CORPORATIONS PUSHING FOR LAW: A big clue as to who will benefit from class action reform can be found by looking at who has pushed Congress to pass it. Led by insurance companies and banks, "at least 100 large companies and trade associations have employed 475 different lobbyists who pushed for class action legislation from 2000 through 2002." According to data gathered from the Center for Responsive Politics, Public Citizen alleges "The 29 corporations and business groups that have lobbied most actively for class action legislation – those that have employed seven or more lobbyists to work the issue –gave a combined $49 million in PAC and soft money political contributions over the past three election cycles…82 percent of that money supported Republicans and 18 percent supported Democrats."

Under the Radar

ENVIRO – ARMY TAKING RISKS: The LAT reports this morning that the Army has "rescinded an order, issued earlier this month, for garrison commanders around the globe to stop spending money on many environmental protection activities as part of an effort to conserve funds for fighting in Iraq and Afghanistan." An internal Army email dated May 11 "told Army commanders around the world to 'take additional risk[s]' with environmental programs by canceling contracts and delaying efforts to enforce applicable laws." The email also ordered cutbacks in training programs, equipment maintenance and security. Faced with reporters' questions yesterday, the Pentagon took it all back, saying "they had found the money necessary to keep environmental programs on track."

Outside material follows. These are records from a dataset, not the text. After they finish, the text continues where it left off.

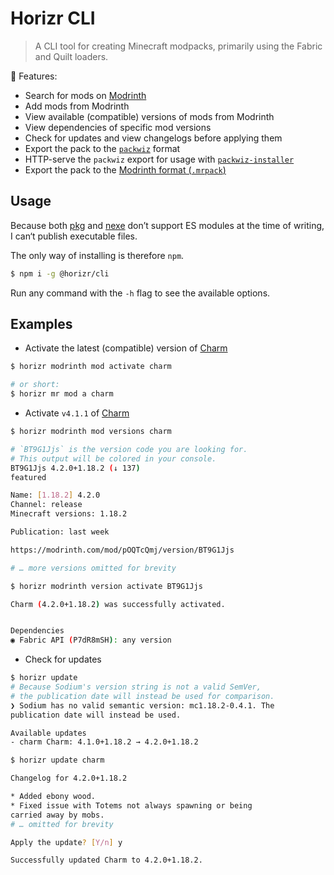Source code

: # Horizr CLI
> A CLI tool for creating Minecraft modpacks, primarily using the Fabric and Quilt loaders. 

🎉 Features:
- Search for mods on [Modrinth](https://modrinth.com/)
- Add mods from Modrinth
- View available (compatible) versions of mods from Modrinth
- View dependencies of specific mod versions
- Check for updates and view changelogs before applying them
- Export the pack to the [`packwiz`](https://packwiz.infra.link/) format
- HTTP-serve the `packwiz` export for usage with [`packwiz-installer`](https://packwiz.infra.link/tutorials/installing/packwiz-installer/)
- Export the pack to the [Modrinth format (`.mrpack`)](https://docs.modrinth.com/docs/modpacks/format_definition/)

## Usage

Because both [pkg](https://github.com/vercel/pkg) and [nexe](https://github.com/nexe/nexe) don’t support ES modules at the time of writing,
I can‘t publish executable files.

The only way of installing is therefore `npm`.

```sh
$ npm i -g @horizr/cli
```

Run any command with the `-h` flag to see the available options.

## Examples

- Activate the latest (compatible) version of [Charm](https://modrinth.com/mod/charm)
```sh
$ horizr modrinth mod activate charm

# or short:
$ horizr mr mod a charm
```

- Activate `v4.1.1` of [Charm](https://modrinth.com/mod/charm)
```sh
$ horizr modrinth mod versions charm

# `BT9G1Jjs` is the version code you are looking for.
# This output will be colored in your console.
BT9G1Jjs 4.2.0+1.18.2 (↓ 137)
featured

Name: [1.18.2] 4.2.0
Channel: release
Minecraft versions: 1.18.2

Publication: last week

https://modrinth.com/mod/pOQTcQmj/version/BT9G1Jjs

# … more versions omitted for brevity

$ horizr modrinth version activate BT9G1Jjs

Charm (4.2.0+1.18.2) was successfully activated.


Dependencies
◉ Fabric API (P7dR8mSH): any version

```

- Check for updates
```sh
$ horizr update
# Because Sodium's version string is not a valid SemVer,
# the publication date will instead be used for comparison.
❯ Sodium has no valid semantic version: mc1.18.2-0.4.1. The
publication date will instead be used.

Available updates
- charm Charm: 4.1.0+1.18.2 → 4.2.0+1.18.2
```

```sh
$ horizr update charm

Changelog for 4.2.0+1.18.2

* Added ebony wood.
* Fixed issue with Totems not always spawning or being
carried away by mobs.
# … omitted for brevity

Apply the update? [Y/n] y

Successfully updated Charm to 4.2.0+1.18.2.
```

CORRUPTION – FANNIE MAE DRAWS SCRUTINY: Financial Times reports "Fannie Mae's compensation of top executives is drawing closer scrutiny from both regulators and lawmakers amid concerns that incentives may have encouraged overly aggressive bookkeeping. The Office of Federal Housing Enterprise Oversight is examining the housing finance company's 'earnings per share challenge option grants' as part of a broader investigation of its accounting methods, according to people familiar with the matter." Fannie Mae has ties to Treasury Department inspector general John Snow, who the NYT reports is under review for his ownership of Fannie Mae debt "during a period when he was seeking to toughen regulation" of the company.

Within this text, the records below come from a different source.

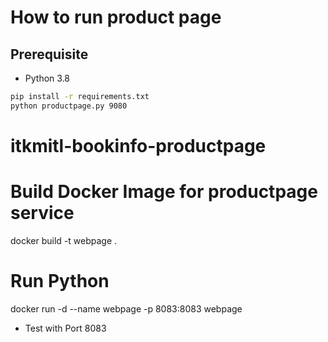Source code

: # How to run product page

## Prerequisite

* Python 3.8

```bash
pip install -r requirements.txt
python productpage.py 9080
```
# itkmitl-bookinfo-productpage

# Build Docker Image for productpage service
docker build -t webpage .

# Run Python
docker run -d --name webpage -p 8083:8083 webpage

* Test with Port 8083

OFFENSIVE CONSERVATIVE QUOTE OF THE DAY: "Should -- why would Al Gore associate with a group that is that left wing and that radical? What if he spoke before the Klan? Would that -- would we not hold him in judgment for that?" - Sean Hannity, 5/26/04, comparing political activist group to the KKK.

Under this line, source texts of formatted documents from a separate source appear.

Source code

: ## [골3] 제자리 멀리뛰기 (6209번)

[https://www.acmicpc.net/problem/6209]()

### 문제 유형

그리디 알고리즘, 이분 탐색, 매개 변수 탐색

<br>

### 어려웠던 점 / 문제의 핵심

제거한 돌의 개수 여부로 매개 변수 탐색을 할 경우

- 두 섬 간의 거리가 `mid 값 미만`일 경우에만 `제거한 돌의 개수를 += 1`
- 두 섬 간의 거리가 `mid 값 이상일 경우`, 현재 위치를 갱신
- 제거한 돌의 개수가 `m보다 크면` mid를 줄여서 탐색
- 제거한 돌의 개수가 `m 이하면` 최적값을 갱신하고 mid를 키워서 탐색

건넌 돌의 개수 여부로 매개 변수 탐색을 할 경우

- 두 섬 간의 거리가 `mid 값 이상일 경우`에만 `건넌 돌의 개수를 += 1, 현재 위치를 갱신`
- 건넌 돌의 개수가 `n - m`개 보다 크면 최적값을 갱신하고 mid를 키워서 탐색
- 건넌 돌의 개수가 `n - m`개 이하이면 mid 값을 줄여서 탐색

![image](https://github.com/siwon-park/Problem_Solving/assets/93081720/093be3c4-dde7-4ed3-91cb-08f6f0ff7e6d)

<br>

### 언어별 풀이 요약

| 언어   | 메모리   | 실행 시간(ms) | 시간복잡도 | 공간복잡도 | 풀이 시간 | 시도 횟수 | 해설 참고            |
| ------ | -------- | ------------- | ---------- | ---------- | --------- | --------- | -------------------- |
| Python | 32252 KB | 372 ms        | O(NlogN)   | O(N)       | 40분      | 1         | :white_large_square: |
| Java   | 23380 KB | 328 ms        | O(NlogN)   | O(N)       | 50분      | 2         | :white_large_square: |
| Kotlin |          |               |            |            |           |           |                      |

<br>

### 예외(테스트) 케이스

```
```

NATIONAL SECURITY – GET OFF MY TURF: The WSJ reports, there's a turf war simmering between the Justice Department and the Department of Homeland Security over who "should act as the nation's main terrorism warning bell." This week, Attorney General John Ashcroft gave the Homeland Security office little advance notice he would be issuing a terror warning Wednesday. "Moreover, Homeland Security officials believed the information being used by Justice, much of which had been known for some time, was not new or specific enough to merit an announcement or other action." Why it's important to resolve this spat and soon: the confusion and lack of consensus "sends mixed signals that undermine the credibility of the terror-alert system and the government's ability to make people vigilant."

PRIVACY – BIG BROTHER IS WATCHING: The Washington Times reports, "Numerous federal government agencies are collecting and sifting through massive amounts of personal information, including credit reports, credit-card purchases and other financial data, posing new privacy concerns, according to the General Accounting Office (GAO)." Of the 128 federal agencies the GAO surveyed, "52 are using, or planning to implement, 199 data-mining programs, with 131 already operational." Earlier this year, "the most widely reported data-mining project — the Pentagon's Total Information Awareness (TIA) program — was shut down by Congress because of widespread privacy fears. The project sought to use credit-card, medical and travel records to search for terrorists and was dubbed by privacy advocates as a 'supersnoop' system to spy on Americans."